→ **WORK TO COMPLETE**: Within these entries, which lines include the string "spinner"? Copy each one.
BEGIN RECORDS SUPPLIED
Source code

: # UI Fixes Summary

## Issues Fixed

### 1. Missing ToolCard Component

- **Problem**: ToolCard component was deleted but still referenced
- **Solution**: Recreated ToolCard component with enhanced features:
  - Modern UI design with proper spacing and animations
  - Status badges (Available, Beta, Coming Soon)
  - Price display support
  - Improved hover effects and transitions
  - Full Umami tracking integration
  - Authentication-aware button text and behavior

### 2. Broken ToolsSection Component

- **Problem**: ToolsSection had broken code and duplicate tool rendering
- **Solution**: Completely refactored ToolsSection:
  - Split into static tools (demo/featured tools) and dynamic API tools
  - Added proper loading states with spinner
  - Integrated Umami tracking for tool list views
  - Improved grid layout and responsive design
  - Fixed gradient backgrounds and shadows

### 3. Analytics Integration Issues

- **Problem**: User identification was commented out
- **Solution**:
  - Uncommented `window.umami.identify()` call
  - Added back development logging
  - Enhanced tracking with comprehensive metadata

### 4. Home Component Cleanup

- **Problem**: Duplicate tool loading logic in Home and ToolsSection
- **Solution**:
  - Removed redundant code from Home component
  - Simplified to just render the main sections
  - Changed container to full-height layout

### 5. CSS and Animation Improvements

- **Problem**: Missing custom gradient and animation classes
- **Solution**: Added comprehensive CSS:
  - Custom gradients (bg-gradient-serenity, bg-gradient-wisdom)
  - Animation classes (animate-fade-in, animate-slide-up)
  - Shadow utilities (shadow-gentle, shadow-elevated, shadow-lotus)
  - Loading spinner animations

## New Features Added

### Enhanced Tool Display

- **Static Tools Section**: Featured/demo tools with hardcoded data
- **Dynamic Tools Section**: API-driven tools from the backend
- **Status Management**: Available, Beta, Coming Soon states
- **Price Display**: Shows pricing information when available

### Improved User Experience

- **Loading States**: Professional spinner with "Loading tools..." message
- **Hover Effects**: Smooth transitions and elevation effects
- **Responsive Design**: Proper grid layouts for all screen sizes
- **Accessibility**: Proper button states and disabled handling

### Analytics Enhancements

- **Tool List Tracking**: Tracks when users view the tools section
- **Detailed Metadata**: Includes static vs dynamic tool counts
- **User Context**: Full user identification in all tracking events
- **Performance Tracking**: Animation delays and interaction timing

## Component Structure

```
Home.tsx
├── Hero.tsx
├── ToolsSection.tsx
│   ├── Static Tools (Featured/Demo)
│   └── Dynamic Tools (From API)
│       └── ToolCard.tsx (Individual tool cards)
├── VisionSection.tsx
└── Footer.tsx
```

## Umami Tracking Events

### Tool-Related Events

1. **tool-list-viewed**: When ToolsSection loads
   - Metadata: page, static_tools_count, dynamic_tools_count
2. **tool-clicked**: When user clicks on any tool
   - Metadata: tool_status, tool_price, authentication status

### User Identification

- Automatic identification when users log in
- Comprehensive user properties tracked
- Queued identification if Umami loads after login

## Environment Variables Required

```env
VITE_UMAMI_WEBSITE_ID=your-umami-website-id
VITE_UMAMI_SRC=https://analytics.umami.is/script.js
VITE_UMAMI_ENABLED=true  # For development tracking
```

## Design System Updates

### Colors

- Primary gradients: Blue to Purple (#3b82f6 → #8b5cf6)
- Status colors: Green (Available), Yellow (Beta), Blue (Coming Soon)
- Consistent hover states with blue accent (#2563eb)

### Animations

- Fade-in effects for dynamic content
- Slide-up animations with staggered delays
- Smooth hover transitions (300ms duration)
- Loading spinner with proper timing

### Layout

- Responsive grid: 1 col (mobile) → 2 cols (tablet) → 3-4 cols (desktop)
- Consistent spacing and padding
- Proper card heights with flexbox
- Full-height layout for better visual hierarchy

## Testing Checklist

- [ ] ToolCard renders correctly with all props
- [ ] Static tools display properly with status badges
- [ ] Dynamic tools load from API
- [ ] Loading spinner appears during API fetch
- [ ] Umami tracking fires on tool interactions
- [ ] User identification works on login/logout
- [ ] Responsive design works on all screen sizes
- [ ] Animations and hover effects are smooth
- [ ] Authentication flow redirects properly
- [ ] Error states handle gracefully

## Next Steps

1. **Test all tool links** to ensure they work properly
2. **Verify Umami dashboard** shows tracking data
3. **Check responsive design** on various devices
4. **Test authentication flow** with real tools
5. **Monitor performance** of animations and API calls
END RECORDS SUPPLIED
→ **EXERCISE RESULT**:
  - Added proper loading states with spinner
  - Loading spinner animations
- **Loading States**: Professional spinner with "Loading tools..." message
- Loading spinner with proper timing
- [ ] Loading spinner appears during API fetch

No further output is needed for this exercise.